In a typical code building with a 60 year lifespan, the operational carbon is a larger contributor to carbon emissions. When we look at a high performance project, the embodied carbon starts to be a larger portion of the overall percent of emissions. However, we know that there is a time value to carbon. The Intergovernmental Panel on Climate Change (IPCC) issued a report that states we need to drastically cut carbon emissions by 2030 if we are to meet the Paris Agreement. If we use this initial embodied carbon lens, then embodied carbon emissions far outweigh operational; illustrating the importance that we must consider both the operational carbon and embodied carbon when designing.
We recommend evaluating your facades with this time value of carbon lens (Initial Carbon lifespan) in this tool but give you the option of using a typical 60-year lifespan as well.
How to use this tool
Kaleidoscope is designed to supplement, not replace, whole-building LCA in early design phases. It is meant to be a reference for order of magnitude of early LCA decisions allowing designers to quickly compare the embodied carbon impacts of various standard building systems and design options.
This tool compares typical industry building systems in an apples-to-apples manner by using the same module and system boundary for each building system. Tally was used to generate the LCA analysis.
Multiple lenses are available to view the data. One lens is removing Module D, or the LCA impacts associated with reuse potential outside the system boundary. We suggest removing Module D due to the uncertainty of the end of life of materials. As well as when we take into account the time value of carbon, and view data for only the initial carbon, the product will ideally still have a useable lifespan.
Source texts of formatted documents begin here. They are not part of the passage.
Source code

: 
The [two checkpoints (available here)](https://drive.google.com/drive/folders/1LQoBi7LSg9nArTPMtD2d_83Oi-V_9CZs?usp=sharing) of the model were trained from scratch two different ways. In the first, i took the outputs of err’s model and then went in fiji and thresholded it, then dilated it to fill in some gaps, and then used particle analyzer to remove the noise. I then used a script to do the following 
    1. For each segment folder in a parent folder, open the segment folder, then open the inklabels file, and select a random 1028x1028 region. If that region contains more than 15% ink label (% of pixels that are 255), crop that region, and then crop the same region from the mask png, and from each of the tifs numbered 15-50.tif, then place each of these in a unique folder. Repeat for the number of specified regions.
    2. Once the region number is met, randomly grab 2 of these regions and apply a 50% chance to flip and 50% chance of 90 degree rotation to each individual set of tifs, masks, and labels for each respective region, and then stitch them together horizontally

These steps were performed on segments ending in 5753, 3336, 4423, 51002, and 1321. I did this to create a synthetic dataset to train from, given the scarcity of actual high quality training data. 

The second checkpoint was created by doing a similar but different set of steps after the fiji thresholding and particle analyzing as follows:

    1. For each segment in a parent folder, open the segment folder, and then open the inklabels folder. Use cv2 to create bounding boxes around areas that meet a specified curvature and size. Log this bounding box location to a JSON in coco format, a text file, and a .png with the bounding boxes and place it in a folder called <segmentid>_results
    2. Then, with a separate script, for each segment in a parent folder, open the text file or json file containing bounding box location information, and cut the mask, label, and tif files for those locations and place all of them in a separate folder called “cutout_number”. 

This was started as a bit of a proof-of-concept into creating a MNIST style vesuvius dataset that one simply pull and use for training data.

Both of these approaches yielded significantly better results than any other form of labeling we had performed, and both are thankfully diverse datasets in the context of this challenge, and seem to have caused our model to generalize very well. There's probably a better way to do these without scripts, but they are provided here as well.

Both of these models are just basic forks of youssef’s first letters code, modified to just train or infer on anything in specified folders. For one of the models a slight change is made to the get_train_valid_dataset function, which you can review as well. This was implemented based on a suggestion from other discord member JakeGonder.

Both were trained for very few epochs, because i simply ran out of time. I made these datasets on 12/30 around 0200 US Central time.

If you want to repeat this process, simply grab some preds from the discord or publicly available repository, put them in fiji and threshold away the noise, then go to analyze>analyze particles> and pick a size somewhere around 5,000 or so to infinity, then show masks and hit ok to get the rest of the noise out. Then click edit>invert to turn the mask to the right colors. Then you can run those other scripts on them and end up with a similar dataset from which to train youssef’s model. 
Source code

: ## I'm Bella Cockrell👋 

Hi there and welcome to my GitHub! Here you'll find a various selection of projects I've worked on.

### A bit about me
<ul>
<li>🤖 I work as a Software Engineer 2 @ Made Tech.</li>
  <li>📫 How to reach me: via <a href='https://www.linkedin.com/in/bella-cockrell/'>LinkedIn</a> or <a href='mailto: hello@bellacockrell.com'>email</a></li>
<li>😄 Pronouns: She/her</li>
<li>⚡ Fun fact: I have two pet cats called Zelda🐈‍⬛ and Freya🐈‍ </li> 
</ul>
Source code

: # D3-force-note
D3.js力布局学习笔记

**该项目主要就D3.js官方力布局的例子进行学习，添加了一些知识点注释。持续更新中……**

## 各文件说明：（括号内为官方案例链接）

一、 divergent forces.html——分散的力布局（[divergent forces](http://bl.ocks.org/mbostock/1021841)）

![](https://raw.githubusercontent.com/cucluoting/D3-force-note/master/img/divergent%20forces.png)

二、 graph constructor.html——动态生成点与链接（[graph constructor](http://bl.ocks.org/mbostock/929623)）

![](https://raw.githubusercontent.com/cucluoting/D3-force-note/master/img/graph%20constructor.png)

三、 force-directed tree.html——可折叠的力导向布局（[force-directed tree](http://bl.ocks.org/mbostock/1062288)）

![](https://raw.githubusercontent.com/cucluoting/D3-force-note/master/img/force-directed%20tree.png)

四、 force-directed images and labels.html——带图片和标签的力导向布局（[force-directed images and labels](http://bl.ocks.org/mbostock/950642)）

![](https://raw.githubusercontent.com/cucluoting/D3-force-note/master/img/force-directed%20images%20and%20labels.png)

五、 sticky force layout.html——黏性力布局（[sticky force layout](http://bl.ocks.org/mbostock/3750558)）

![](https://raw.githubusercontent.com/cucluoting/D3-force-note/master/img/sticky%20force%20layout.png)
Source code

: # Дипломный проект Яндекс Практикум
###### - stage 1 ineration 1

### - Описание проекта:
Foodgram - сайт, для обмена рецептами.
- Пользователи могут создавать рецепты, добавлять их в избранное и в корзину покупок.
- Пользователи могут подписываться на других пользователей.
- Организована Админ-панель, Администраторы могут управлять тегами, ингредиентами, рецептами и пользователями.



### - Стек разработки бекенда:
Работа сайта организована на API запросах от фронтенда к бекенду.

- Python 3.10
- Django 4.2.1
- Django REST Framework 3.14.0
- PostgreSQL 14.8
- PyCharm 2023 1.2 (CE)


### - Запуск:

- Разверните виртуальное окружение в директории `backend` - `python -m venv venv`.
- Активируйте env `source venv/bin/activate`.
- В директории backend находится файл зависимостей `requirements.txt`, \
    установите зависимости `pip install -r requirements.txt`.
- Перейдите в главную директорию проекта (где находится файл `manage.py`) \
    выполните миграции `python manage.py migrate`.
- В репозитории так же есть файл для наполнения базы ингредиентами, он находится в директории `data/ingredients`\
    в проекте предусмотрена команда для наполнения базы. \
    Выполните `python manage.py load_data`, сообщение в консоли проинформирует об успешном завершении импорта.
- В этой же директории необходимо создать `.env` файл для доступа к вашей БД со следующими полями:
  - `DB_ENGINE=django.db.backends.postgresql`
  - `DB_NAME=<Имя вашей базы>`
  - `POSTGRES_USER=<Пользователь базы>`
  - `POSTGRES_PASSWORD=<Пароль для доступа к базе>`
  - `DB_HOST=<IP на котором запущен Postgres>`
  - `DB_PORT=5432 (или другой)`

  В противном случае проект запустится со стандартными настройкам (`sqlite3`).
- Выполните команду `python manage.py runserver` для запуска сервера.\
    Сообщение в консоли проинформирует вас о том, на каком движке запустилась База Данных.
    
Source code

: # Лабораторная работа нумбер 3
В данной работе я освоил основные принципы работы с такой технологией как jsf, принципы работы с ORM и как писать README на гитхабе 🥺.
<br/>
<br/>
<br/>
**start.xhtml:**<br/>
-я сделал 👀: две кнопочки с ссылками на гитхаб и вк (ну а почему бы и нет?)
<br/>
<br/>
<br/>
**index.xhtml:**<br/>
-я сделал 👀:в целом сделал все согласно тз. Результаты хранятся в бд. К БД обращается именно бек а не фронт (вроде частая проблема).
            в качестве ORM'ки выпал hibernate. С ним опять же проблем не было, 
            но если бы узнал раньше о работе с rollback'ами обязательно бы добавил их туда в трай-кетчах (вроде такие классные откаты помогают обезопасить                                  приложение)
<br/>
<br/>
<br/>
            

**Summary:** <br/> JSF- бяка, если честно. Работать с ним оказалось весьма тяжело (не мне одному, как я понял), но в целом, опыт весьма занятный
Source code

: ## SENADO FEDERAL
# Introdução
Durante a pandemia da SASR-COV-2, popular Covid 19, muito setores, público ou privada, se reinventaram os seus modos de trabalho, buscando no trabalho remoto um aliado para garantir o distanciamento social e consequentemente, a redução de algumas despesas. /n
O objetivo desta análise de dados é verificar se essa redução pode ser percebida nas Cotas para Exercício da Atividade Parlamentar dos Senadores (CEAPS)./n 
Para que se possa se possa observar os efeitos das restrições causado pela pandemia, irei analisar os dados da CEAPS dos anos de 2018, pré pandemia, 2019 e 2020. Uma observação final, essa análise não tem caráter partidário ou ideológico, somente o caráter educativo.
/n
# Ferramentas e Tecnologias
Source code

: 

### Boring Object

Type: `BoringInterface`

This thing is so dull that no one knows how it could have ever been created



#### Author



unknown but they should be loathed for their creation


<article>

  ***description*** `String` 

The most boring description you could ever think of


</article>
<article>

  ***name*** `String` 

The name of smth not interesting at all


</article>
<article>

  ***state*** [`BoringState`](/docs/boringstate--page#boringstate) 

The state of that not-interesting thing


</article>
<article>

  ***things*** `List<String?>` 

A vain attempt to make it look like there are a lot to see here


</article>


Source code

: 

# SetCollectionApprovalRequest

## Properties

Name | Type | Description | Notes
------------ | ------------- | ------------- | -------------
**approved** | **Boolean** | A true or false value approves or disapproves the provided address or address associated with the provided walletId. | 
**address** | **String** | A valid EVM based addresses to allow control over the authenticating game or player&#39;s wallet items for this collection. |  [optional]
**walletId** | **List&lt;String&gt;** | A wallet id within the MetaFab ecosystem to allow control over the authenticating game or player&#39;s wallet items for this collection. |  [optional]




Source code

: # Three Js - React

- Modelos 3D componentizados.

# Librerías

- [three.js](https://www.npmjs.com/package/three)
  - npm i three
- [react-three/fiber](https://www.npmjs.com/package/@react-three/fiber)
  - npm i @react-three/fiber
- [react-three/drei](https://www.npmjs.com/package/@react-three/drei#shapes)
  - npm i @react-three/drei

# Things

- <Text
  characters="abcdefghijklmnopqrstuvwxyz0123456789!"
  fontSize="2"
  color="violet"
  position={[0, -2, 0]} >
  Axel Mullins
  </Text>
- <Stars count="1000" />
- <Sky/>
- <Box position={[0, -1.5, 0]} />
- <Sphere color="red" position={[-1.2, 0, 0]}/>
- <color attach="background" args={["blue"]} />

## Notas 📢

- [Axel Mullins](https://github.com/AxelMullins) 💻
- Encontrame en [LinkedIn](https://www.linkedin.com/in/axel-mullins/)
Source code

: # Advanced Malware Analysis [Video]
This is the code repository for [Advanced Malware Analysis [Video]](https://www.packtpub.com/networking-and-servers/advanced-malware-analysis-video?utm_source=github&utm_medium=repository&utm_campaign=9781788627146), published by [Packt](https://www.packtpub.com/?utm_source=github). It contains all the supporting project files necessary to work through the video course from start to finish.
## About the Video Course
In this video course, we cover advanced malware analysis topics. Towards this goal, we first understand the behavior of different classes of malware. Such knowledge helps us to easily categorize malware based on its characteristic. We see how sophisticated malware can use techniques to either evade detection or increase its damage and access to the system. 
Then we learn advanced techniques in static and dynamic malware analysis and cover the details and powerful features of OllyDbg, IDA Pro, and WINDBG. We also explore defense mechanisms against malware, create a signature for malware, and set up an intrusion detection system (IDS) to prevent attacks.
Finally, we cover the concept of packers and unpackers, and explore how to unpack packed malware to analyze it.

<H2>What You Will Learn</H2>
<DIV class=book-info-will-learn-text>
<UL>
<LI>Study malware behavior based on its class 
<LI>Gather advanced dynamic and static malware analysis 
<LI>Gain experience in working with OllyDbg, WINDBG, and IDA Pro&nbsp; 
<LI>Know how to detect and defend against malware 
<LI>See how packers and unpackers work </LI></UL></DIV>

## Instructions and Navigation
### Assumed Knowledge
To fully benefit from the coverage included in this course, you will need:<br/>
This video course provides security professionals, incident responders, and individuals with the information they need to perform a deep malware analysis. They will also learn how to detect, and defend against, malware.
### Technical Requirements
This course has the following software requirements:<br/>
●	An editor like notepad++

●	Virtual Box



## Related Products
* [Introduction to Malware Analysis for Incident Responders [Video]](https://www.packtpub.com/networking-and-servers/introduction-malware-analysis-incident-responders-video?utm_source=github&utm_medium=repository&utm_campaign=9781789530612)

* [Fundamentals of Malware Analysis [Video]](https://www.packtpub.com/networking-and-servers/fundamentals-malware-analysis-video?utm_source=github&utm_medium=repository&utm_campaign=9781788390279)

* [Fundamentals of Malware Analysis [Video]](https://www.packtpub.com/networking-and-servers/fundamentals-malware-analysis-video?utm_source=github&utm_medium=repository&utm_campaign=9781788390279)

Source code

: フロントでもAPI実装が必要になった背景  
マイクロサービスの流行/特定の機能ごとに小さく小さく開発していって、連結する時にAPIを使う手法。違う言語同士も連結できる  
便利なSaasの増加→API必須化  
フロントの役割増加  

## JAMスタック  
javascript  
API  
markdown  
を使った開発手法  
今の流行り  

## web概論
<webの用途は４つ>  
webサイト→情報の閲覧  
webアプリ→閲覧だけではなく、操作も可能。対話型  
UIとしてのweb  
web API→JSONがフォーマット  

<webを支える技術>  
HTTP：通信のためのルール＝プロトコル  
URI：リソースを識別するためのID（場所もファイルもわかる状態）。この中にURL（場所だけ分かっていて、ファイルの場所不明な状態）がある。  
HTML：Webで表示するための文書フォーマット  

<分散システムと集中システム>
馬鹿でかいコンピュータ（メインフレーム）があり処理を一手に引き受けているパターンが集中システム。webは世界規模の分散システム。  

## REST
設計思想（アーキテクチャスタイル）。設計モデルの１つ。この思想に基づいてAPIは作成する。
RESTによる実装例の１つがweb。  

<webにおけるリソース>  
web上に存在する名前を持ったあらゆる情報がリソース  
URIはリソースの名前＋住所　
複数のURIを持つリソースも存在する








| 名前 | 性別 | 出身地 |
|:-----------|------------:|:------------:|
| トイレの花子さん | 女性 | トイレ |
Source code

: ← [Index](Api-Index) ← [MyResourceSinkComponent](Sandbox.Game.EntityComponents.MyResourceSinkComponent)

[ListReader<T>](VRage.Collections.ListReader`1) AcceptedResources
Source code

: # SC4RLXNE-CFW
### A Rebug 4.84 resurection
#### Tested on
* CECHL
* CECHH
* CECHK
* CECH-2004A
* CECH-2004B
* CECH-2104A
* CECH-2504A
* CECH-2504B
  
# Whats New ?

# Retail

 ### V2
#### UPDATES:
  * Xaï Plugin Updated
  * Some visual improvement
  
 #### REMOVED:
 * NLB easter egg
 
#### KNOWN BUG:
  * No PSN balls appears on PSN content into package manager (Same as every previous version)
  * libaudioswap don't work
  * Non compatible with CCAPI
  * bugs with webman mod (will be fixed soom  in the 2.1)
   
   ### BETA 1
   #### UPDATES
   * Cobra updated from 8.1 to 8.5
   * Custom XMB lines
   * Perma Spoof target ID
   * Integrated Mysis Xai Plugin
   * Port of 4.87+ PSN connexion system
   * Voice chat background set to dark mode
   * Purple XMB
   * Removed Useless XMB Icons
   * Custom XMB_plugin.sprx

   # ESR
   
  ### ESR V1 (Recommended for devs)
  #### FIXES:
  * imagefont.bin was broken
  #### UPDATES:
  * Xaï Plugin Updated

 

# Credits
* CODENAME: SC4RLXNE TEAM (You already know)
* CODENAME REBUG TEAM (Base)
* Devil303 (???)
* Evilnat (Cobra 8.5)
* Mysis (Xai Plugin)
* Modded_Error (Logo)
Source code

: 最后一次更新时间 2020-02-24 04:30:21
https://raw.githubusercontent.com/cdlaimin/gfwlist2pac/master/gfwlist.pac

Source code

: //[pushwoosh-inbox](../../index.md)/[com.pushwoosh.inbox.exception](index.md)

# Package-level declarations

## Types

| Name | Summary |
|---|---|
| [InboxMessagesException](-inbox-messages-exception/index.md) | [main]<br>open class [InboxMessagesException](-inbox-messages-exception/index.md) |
For the 60 year lifespan we give you the choice to include Module D, as it is optional in American ISO LCA standards.
The “All Impacts” graph shows all environmental impacts in one graph using weighting per the impact category’s importance1. While global warming potential is the most crucial to combat climate change, it is important to consider other environmental impacts.
- Global Warming Potential………….. 54%
- Non-Renewable Energy Demand… 18%
- Eutrophication Potential…………….. 11%
- Smog Creation Potential…………….. 7%
- Acidification Potential…………………. 6%
- Ozone Depletion Potential…………… 4%
The envelope system boundary accounts for apples-to-apples by using the same module (4’x14’), structure (not included, except if additional steel is needed needed, such as a shelf angle for masonry veneer systems), wall backup from interior drywall to air/vapor barrier, detailing strategy using thermal breaks, and most importantly the same R-value (IBC code minimum R-15.625). THERM was used to verify the R-value of each system.
All flooring assemblies use a 10’x10′ system boundary, and includes the floor finish and any underlayments if necessary. It does not include the structural floor slab. An additional lens is provided to view the data based on compliance with Payette’s Material Health Policy.
All ceiling assemblies use a 4′ x4′ system boundary, studied from the center of the ceiling module. It includes the finish materials and all support systems. It does not include the structural slab. An additional lens is provided to view the data based on compliance with Payette’s Material Health Policy.
1 Environmental Impact Importance (%) by Voting Interest and Time Horizon Source: Life Cycle Impact Assessment Weights to Support Environmentally Preferable Purchasing in the United States; Environmental Science and Technology, Gloria, Lippiatt, & Cooper.